Sunday, February 01, 2026

Turning Lead Into Gold

 

Physicists trying to recreate conditions just after the Big Bang have accidentally done something once thought impossible: they turned lead into gold.

The discovery happened at the Large Hadron Collider (LHC) in Switzerland during experiments by the ALICE team. Scientists were smashing lead atoms together at nearly the speed of light to study how matter behaves under extreme energy and heat.

During these experiments, some lead atoms passed very close to each other without fully colliding.

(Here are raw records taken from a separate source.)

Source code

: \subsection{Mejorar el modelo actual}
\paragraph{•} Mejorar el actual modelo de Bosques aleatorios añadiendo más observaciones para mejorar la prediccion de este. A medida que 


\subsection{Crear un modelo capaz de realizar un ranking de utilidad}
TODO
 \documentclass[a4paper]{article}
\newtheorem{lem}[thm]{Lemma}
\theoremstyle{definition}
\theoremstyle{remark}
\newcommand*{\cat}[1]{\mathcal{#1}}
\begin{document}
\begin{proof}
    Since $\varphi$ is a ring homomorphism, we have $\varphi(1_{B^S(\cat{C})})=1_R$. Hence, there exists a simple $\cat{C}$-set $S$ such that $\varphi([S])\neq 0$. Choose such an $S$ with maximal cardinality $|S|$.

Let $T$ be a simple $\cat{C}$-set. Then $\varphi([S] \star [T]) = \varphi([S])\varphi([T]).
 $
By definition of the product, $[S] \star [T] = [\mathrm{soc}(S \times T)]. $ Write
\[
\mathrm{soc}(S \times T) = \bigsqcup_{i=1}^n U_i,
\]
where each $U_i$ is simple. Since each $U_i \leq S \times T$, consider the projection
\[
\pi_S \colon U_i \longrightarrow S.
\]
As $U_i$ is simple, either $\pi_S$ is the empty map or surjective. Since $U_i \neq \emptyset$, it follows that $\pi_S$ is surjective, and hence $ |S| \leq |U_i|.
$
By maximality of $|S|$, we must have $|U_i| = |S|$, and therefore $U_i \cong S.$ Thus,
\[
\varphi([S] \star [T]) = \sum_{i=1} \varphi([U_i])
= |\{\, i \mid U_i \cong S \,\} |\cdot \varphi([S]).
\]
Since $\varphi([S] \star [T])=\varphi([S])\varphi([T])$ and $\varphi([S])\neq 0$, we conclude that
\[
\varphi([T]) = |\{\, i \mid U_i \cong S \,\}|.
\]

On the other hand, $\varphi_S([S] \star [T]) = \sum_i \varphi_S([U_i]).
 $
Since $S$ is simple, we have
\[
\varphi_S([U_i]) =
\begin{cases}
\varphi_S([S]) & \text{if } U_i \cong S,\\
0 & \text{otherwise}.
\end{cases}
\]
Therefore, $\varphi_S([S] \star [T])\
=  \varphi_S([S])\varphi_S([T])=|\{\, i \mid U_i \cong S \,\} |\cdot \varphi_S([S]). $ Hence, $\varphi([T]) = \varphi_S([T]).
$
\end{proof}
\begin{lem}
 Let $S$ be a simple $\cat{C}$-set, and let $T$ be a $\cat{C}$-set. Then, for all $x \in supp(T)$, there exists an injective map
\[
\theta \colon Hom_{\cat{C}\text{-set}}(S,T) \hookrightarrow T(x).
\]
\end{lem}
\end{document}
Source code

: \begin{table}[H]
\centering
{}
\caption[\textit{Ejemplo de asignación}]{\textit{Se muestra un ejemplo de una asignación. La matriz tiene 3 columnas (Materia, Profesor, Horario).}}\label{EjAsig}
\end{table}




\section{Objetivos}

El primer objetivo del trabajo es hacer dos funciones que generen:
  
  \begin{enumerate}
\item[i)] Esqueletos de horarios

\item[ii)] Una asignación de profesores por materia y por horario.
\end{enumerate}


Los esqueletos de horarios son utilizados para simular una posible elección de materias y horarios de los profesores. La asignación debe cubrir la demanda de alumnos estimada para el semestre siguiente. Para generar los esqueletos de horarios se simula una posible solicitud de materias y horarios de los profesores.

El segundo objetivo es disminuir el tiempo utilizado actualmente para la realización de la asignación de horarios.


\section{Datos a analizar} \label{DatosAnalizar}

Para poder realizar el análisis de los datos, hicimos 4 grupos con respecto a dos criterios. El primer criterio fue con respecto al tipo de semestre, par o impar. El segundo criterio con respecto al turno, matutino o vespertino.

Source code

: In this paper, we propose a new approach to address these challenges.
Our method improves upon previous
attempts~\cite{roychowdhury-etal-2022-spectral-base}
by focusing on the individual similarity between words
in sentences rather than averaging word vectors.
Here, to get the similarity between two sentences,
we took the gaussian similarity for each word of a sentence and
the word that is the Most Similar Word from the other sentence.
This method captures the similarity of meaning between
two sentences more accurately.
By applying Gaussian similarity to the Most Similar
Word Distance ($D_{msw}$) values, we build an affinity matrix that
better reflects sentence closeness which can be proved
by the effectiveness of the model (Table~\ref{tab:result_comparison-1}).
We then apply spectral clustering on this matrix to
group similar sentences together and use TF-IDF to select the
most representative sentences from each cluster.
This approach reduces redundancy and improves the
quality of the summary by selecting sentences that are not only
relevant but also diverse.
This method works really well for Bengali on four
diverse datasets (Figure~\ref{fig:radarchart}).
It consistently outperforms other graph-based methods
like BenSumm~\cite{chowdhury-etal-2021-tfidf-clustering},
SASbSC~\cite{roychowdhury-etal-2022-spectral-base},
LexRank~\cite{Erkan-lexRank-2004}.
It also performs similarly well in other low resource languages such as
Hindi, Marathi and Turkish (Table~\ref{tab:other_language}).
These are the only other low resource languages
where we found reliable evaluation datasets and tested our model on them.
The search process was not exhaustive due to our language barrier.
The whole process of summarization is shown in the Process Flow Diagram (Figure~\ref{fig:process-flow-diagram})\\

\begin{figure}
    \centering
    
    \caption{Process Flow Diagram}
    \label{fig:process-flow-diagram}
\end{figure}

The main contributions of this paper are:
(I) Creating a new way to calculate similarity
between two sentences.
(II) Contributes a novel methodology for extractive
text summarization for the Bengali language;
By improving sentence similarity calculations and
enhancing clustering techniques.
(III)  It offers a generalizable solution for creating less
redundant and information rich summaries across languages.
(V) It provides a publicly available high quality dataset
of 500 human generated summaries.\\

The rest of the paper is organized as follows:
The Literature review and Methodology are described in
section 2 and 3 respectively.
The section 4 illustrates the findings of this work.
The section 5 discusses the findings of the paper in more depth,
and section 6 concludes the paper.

These “near-miss” encounters created powerful electromagnetic fields that knocked protons out of the lead atoms. 

Since lead has three more protons than gold, removing exactly three protons caused the remaining nucleus to briefly become gold.

The amount of gold produced was incredibly tiny. Scientists estimate a total of about 29 trillionths of a gram, with roughly 89,000 gold atoms forming per second during collisions. 

The gold couldn’t be seen directly, but researchers detected the released protons using special instruments, confirming the transformation. Small traces of thallium and mercury were also formed when fewer protons were removed.

CERN scientists say the finding has no commercial value—the gold produced is trillions of times too small to be useful—but it is scientifically important. 

Understanding these atomic changes helps physicists better analyze collider data and design future experiments to explore the fundamental nature of matter.